Task item -> Using the material below, tally each line with the string "Investment" and report only the total.

Dataset records ->
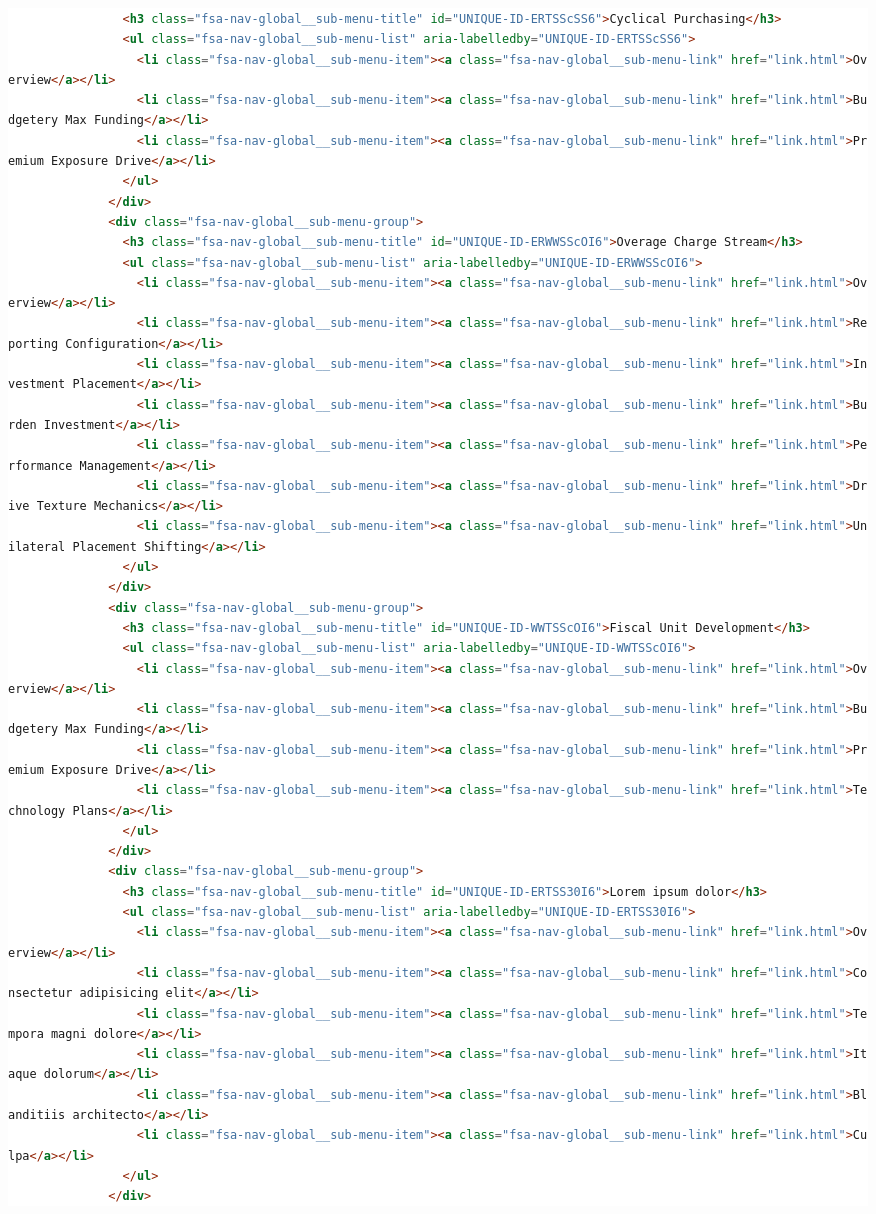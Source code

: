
```html
                <h3 class="fsa-nav-global__sub-menu-title" id="UNIQUE-ID-ERTSScSS6">Cyclical Purchasing</h3>
                <ul class="fsa-nav-global__sub-menu-list" aria-labelledby="UNIQUE-ID-ERTSScSS6">
                  <li class="fsa-nav-global__sub-menu-item"><a class="fsa-nav-global__sub-menu-link" href="link.html">Overview</a></li>
                  <li class="fsa-nav-global__sub-menu-item"><a class="fsa-nav-global__sub-menu-link" href="link.html">Budgetery Max Funding</a></li>
                  <li class="fsa-nav-global__sub-menu-item"><a class="fsa-nav-global__sub-menu-link" href="link.html">Premium Exposure Drive</a></li>
                </ul>
              </div>
              <div class="fsa-nav-global__sub-menu-group">
                <h3 class="fsa-nav-global__sub-menu-title" id="UNIQUE-ID-ERWWSScOI6">Overage Charge Stream</h3>
                <ul class="fsa-nav-global__sub-menu-list" aria-labelledby="UNIQUE-ID-ERWWSScOI6">
                  <li class="fsa-nav-global__sub-menu-item"><a class="fsa-nav-global__sub-menu-link" href="link.html">Overview</a></li>
                  <li class="fsa-nav-global__sub-menu-item"><a class="fsa-nav-global__sub-menu-link" href="link.html">Reporting Configuration</a></li>
                  <li class="fsa-nav-global__sub-menu-item"><a class="fsa-nav-global__sub-menu-link" href="link.html">Investment Placement</a></li>
                  <li class="fsa-nav-global__sub-menu-item"><a class="fsa-nav-global__sub-menu-link" href="link.html">Burden Investment</a></li>
                  <li class="fsa-nav-global__sub-menu-item"><a class="fsa-nav-global__sub-menu-link" href="link.html">Performance Management</a></li>
                  <li class="fsa-nav-global__sub-menu-item"><a class="fsa-nav-global__sub-menu-link" href="link.html">Drive Texture Mechanics</a></li>
                  <li class="fsa-nav-global__sub-menu-item"><a class="fsa-nav-global__sub-menu-link" href="link.html">Unilateral Placement Shifting</a></li>
                </ul>
              </div>
              <div class="fsa-nav-global__sub-menu-group">
                <h3 class="fsa-nav-global__sub-menu-title" id="UNIQUE-ID-WWTSScOI6">Fiscal Unit Development</h3>
                <ul class="fsa-nav-global__sub-menu-list" aria-labelledby="UNIQUE-ID-WWTSScOI6">
                  <li class="fsa-nav-global__sub-menu-item"><a class="fsa-nav-global__sub-menu-link" href="link.html">Overview</a></li>
                  <li class="fsa-nav-global__sub-menu-item"><a class="fsa-nav-global__sub-menu-link" href="link.html">Budgetery Max Funding</a></li>
                  <li class="fsa-nav-global__sub-menu-item"><a class="fsa-nav-global__sub-menu-link" href="link.html">Premium Exposure Drive</a></li>
                  <li class="fsa-nav-global__sub-menu-item"><a class="fsa-nav-global__sub-menu-link" href="link.html">Technology Plans</a></li>
                </ul>
              </div>
              <div class="fsa-nav-global__sub-menu-group">
                <h3 class="fsa-nav-global__sub-menu-title" id="UNIQUE-ID-ERTSS30I6">Lorem ipsum dolor</h3>
                <ul class="fsa-nav-global__sub-menu-list" aria-labelledby="UNIQUE-ID-ERTSS30I6">
                  <li class="fsa-nav-global__sub-menu-item"><a class="fsa-nav-global__sub-menu-link" href="link.html">Overview</a></li>
                  <li class="fsa-nav-global__sub-menu-item"><a class="fsa-nav-global__sub-menu-link" href="link.html">Consectetur adipisicing elit</a></li>
                  <li class="fsa-nav-global__sub-menu-item"><a class="fsa-nav-global__sub-menu-link" href="link.html">Tempora magni dolore</a></li>
                  <li class="fsa-nav-global__sub-menu-item"><a class="fsa-nav-global__sub-menu-link" href="link.html">Itaque dolorum</a></li>
                  <li class="fsa-nav-global__sub-menu-item"><a class="fsa-nav-global__sub-menu-link" href="link.html">Blanditiis architecto</a></li>
                  <li class="fsa-nav-global__sub-menu-item"><a class="fsa-nav-global__sub-menu-link" href="link.html">Culpa</a></li>
                </ul>
              </div>
```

Solution to this task -> 2